E, com certeza, conhecemos pessoas ou parentes que no mínimo já experimentaram algum tipo de substância química ou que estejam passando por este problema. A porcentagem de consumo vem crescendo assustadoramente. Por exemplo, são consumidas, anualmente, nos estados Unidos, 700 toneladas de maconha, onde, em alguns estados americanos, médicos já prescrevem receitas para utilização da maconha como utilidade medicamentosa.

Não é mais possível esconder a ideia de que esse tipo de problema não vai afetar a mim ou a minha família: TODAS ESTÃO SUJEITAS A PASSAREM POR ESTE PROBLEMA DENTRO DO SEU LAR.

Devido a isto, quando lidamos com os dependentes químicos, estamos lidando não só com sua vida, mas diretamente com seu ambiente familiar: marido, esposa, filho, filha, tio, tia, ou seja, uma família inteira acaba envolvida na doença do familiar. A família também fica doente, num fenômenos que definimos como “codependência”, assunto que abordaremos em outro artigo.

E quando moramos em um condomínio residencial, convivemos com centenas de pessoas e famílias e sabemos que este tipo de problema pode atingir algum vizinho ou colega, afetando, consequentemente, outras famílias que são contra o consumo, podendo ocorrer até conflitos entre elas.

Para isso, é preciso que o síndico deste condomínio saiba lidar com o assunto de forma direta e objetiva, mas para isso ele precisa certificar-se de que abordar um tema delicado como este não é tão simples assim, principalmente se ele não souber a dimensão, a definição e de como tratar não só a dependência química, mas como também orientar e ajudar as famílias residentes no condomínio.

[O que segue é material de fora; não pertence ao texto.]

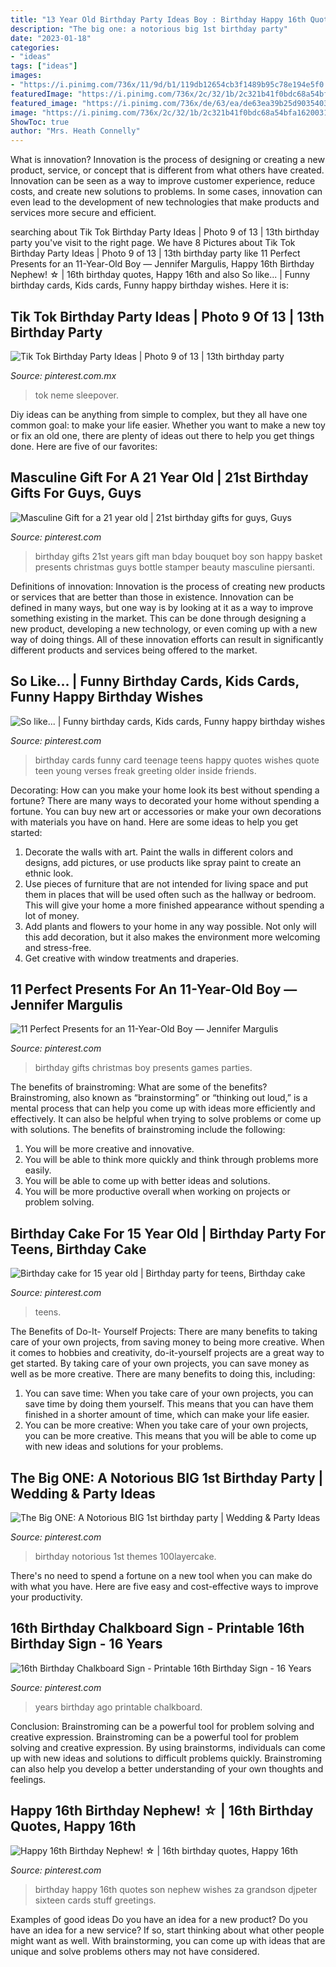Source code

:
 ```yaml
---
title: "13 Year Old Birthday Party Ideas Boy : Birthday Happy 16th Quotes Son Nephew Wishes Za Grandson Djpeter Sixteen Cards Stuff Greetings"
description: "The big one: a notorious big 1st birthday party"
date: "2023-01-18"
categories:
- "ideas"
tags: ["ideas"]
images:
- "https://i.pinimg.com/736x/11/9d/b1/119db12654cb3f1489b95c78e194e5f0.jpg"
featuredImage: "https://i.pinimg.com/736x/2c/32/1b/2c321b41f0bdc68a54bfa1620031ceef--boss-gifts-man-gifts.jpg"
featured_image: "https://i.pinimg.com/736x/de/63/ea/de63ea39b25d90354038e15250d9844a.jpg"
image: "https://i.pinimg.com/736x/2c/32/1b/2c321b41f0bdc68a54bfa1620031ceef--boss-gifts-man-gifts.jpg"
ShowToc: true
author: "Mrs. Heath Connelly"
---
```



What is innovation?
Innovation is the process of designing or creating a new product, service, or concept that is different from what others have created. Innovation can be seen as a way to improve customer experience, reduce costs, and create new solutions to problems. In some cases, innovation can even lead to the development of new technologies that make products and services more secure and efficient.

	

		
searching about Tik Tok Birthday Party Ideas | Photo 9 of 13 | 13th birthday party you've visit to the right page. We have 8 Pictures about Tik Tok Birthday Party Ideas | Photo 9 of 13 | 13th birthday party like 11 Perfect Presents for an 11-Year-Old Boy — Jennifer Margulis, Happy 16th Birthday Nephew! ☆ | 16th birthday quotes, Happy 16th and also So like... | Funny birthday cards, Kids cards, Funny happy birthday wishes. Here it is:
		
    
## Tik Tok Birthday Party Ideas | Photo 9 Of 13 | 13th Birthday Party

<img loading=lazy src="https://i.pinimg.com/736x/f6/e2/e6/f6e2e60472d8d78390a7ea49f7ccd010.jpg" onerror="this.onerror=null;this.src='https://tse4.mm.bing.net/th?id=OIP.ex3ZuzcCJTeBgHytJduT6gHaJ3&amp;pid=15.1';" alt="Tik Tok Birthday Party Ideas | Photo 9 of 13 | 13th birthday party">

_Source: pinterest.com.mx_

>tok neme sleepover. 

	

Diy ideas can be anything from simple to complex, but they all have one common goal: to make your life easier. Whether you want to make a new toy or fix an old one, there are plenty of ideas out there to help you get things done. Here are five of our favorites: 

    
## Masculine Gift For A 21 Year Old | 21st Birthday Gifts For Guys, Guys

<img loading=lazy src="https://i.pinimg.com/736x/2c/32/1b/2c321b41f0bdc68a54bfa1620031ceef--boss-gifts-man-gifts.jpg" onerror="this.onerror=null;this.src='https://tse2.mm.bing.net/th?id=OIP.JYjg1JD2GOiEUV4md9k-sQHaJ4&amp;pid=15.1';" alt="Masculine Gift for a 21 year old | 21st birthday gifts for guys, Guys">

_Source: pinterest.com_

>birthday gifts 21st years gift man bday bouquet boy son happy basket presents christmas guys bottle stamper beauty masculine piersanti. 

	

Definitions of innovation:
Innovation is the process of creating new products or services that are better than those in existence. Innovation can be defined in many ways, but one way is by looking at it as a way to improve something existing in the market. This can be done through designing a new product, developing a new technology, or even coming up with a new way of doing things. All of these innovation efforts can result in significantly different products and services being offered to the market.

    
## So Like... | Funny Birthday Cards, Kids Cards, Funny Happy Birthday Wishes

<img loading=lazy src="https://i.pinimg.com/736x/4f/4e/a2/4f4ea2d390f02487237f2c6d31b9fabb--birthday-card-quotes-funny-birthday-cards.jpg" onerror="this.onerror=null;this.src='https://tse4.mm.bing.net/th?id=OIP.9hdV2ZDqxmvr56YghVlwDAAAAA&amp;pid=15.1';" alt="So like... | Funny birthday cards, Kids cards, Funny happy birthday wishes">

_Source: pinterest.com_

>birthday cards funny card teenage teens happy quotes wishes quote teen young verses freak greeting older inside friends. 

	

Decorating: How can you make your home look its best without spending a fortune?
There are many ways to decorated your home without spending a fortune. You can buy new art or accessories or make your own decorations with materials you have on hand. Here are some ideas to help you get started: 
1. Decorate the walls with art. Paint the walls in different colors and designs, add pictures, or use products like spray paint to create an ethnic look. 
2. Use pieces of furniture that are not intended for living space and put them in places that will be used often such as the hallway or bedroom. This will give your home a more finished appearance without spending a lot of money. 
3. Add plants and flowers to your home in any way possible. Not only will this add decoration, but it also makes the environment more welcoming and stress-free. 
4. Get creative with window treatments and draperies.

    
## 11 Perfect Presents For An 11-Year-Old Boy — Jennifer Margulis

<img loading=lazy src="https://i.pinimg.com/736x/c6/d1/62/c6d1621d4c71bf980fb2080a049f020a--birthday-games-th-birthday.jpg" onerror="this.onerror=null;this.src='https://tse3.mm.bing.net/th?id=OIP.-TSPaS9TIVj94MvpgCzXRQHaJ3&amp;pid=15.1';" alt="11 Perfect Presents for an 11-Year-Old Boy — Jennifer Margulis">

_Source: pinterest.com_

>birthday gifts christmas boy presents games parties. 

	

The benefits of brainstroming: What are some of the benefits?
Brainstroming, also known as “brainstorming” or “thinking out loud,” is a mental process that can help you come up with ideas more efficiently and effectively. It can also be helpful when trying to solve problems or come up with solutions. The benefits of brainstroming include the following: 
1. You will be more creative and innovative.
2. You will be able to think more quickly and think through problems more easily.
3. You will be able to come up with better ideas and solutions.
4. You will be more productive overall when working on projects or problem solving.

    
## Birthday Cake For 15 Year Old | Birthday Party For Teens, Birthday Cake

<img loading=lazy src="https://i.pinimg.com/736x/de/63/ea/de63ea39b25d90354038e15250d9844a.jpg" onerror="this.onerror=null;this.src='https://tse2.mm.bing.net/th?id=OIP.VvheqF7JJlLBn2jXhWibAAHaJ3&amp;pid=15.1';" alt="Birthday cake for 15 year old | Birthday party for teens, Birthday cake">

_Source: pinterest.com_

>teens. 

	

The Benefits of Do-It- Yourself Projects: There are many benefits to taking care of your own projects, from saving money to being more creative.
When it comes to hobbies and creativity, do-it-yourself projects are a great way to get started. By taking care of your own projects, you can save money as well as be more creative. There are many benefits to doing this, including: 
1. You can save time: When you take care of your own projects, you can save time by doing them yourself. This means that you can have them finished in a shorter amount of time, which can make your life easier. 
2. You can be more creative: When you take care of your own projects, you can be more creative. This means that you will be able to come up with new ideas and solutions for your problems. 

    
## The Big ONE: A Notorious BIG 1st Birthday Party | Wedding &amp; Party Ideas

<img loading=lazy src="https://i.pinimg.com/736x/11/9d/b1/119db12654cb3f1489b95c78e194e5f0.jpg" onerror="this.onerror=null;this.src='https://tse2.mm.bing.net/th?id=OIP.jN2q9zSYbob6UhrlAdXUcQHaLH&amp;pid=15.1';" alt="The Big ONE: A Notorious BIG 1st birthday party | Wedding &amp; Party Ideas">

_Source: pinterest.com_

>birthday notorious 1st themes 100layercake. 

	

There's no need to spend a fortune on a new tool when you can make do with what you have. Here are five easy and cost-effective ways to improve your productivity.

    
## 16th Birthday Chalkboard Sign - Printable 16th Birthday Sign - 16 Years

<img loading=lazy src="https://i.pinimg.com/736x/41/2a/c6/412ac632f91c7060e72f4edf26a9f62a.jpg" onerror="this.onerror=null;this.src='https://tse4.mm.bing.net/th?id=OIP.15v4_WytS84WKbKe3Q8jZAHaJQ&amp;pid=15.1';" alt="16th Birthday Chalkboard Sign - Printable 16th Birthday Sign - 16 Years">

_Source: pinterest.com_

>years birthday ago printable chalkboard. 

	

Conclusion: Brainstroming can be a powerful tool for problem solving and creative expression.
Brainstroming can be a powerful tool for problem solving and creative expression. By using brainstorms, individuals can come up with new ideas and solutions to difficult problems quickly. Brainstroming can also help you develop a better understanding of your own thoughts and feelings.

    
## Happy 16th Birthday Nephew! ☆ | 16th Birthday Quotes, Happy 16th

<img loading=lazy src="https://i.pinimg.com/736x/ea/56/95/ea56958f8fd59606d309aae9c59e8abb--happy-th-birthday-birthday-stuff.jpg" onerror="this.onerror=null;this.src='https://tse2.mm.bing.net/th?id=OIP.Z52TaR7RT8R5RHxPEL4GmwHaHa&amp;pid=15.1';" alt="Happy 16th Birthday Nephew! ☆ | 16th birthday quotes, Happy 16th">

_Source: pinterest.com_

>birthday happy 16th quotes son nephew wishes za grandson djpeter sixteen cards stuff greetings. 

	

Examples of good ideas
Do you have an idea for a new product? Do you have an idea for a new service? If so, start thinking about what other people might want as well. With brainstorming, you can come up with ideas that are unique and solve problems others may not have considered.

Vale ressaltar que a família é a primeira referência de uma pessoa, é como uma sociedade em miniatura. É na família, mediadora entre indivíduo e a sociedade, que aprendemos a perceber o mundo e a nos situarmos nele. Ela pode ser responsável por nossa formação pessoal, porém, não é a única.

“A família e a influência cultural são fatores importantes na determinação do padrão do uso e do consumo do álcool e outras drogas. Há várias evidências de que os padrões culturais têm papel significativo no desenvolvimento do alcoolismo, por exemplo.”

Conceitos importantes aos síndicos

É por isso que para o síndico, faz-se necessário ter amplo conhecimento do significado desta doença, que não tem cura; assim, é importante ele saber:

  1. O que é dependência química;
  2. Causas e consequências;
  3. Quais as principais drogas de consumo;
  4. Quais as drogas mais utilizadas pelos jovens;
  5. Quais as novas drogas existentes utilizadas pelos jovens?
  6. Quais as formas de tratamento;
  7. Saber sobre internação voluntária e compulsória;
  8. Fatores de risco;
  9. Fatores de proteção;
  10. Fatores do próprio indivíduo;
  11. Fatores familiares;
  12. Fatores escolares;
  13. Fatores sociais;
  14. Fatores relacionados às drogas;
  15. Redução de danos.
  16. Ele deve, além de tudo, conhecer as famílias do condomínio, ser assertivo, ou seja, saber conversar com os jovens e os pais destes de forma a orientar adequadamente sobre os caminhos que devem seguir para ter um tratamento adequado. É muito difícil para elas aceitarem a ideia de ter um filho ou familiar que está se tornando um dependente químico;
  17. O síndico precisa também estar amparado de conhecimento através de leitura de livros, assistir vídeos, assistir palestras, conversar com profissionais da área, psicólogos, assistentes sociais, advogados que entendam do assunto, para auxiliá-lo sempre que for necessário.

Além de tudo o que foi colocado até o momento, cabe aqui uma reflexão sobre o trabalho a ser realizado pelo síndico, tendo em vista que o objetivo principal não somente é a conscientização dos moradores, mas também o de prevenção, de que tais situações não venham mais a ocorrer tanto no condomínio, como na família do residente.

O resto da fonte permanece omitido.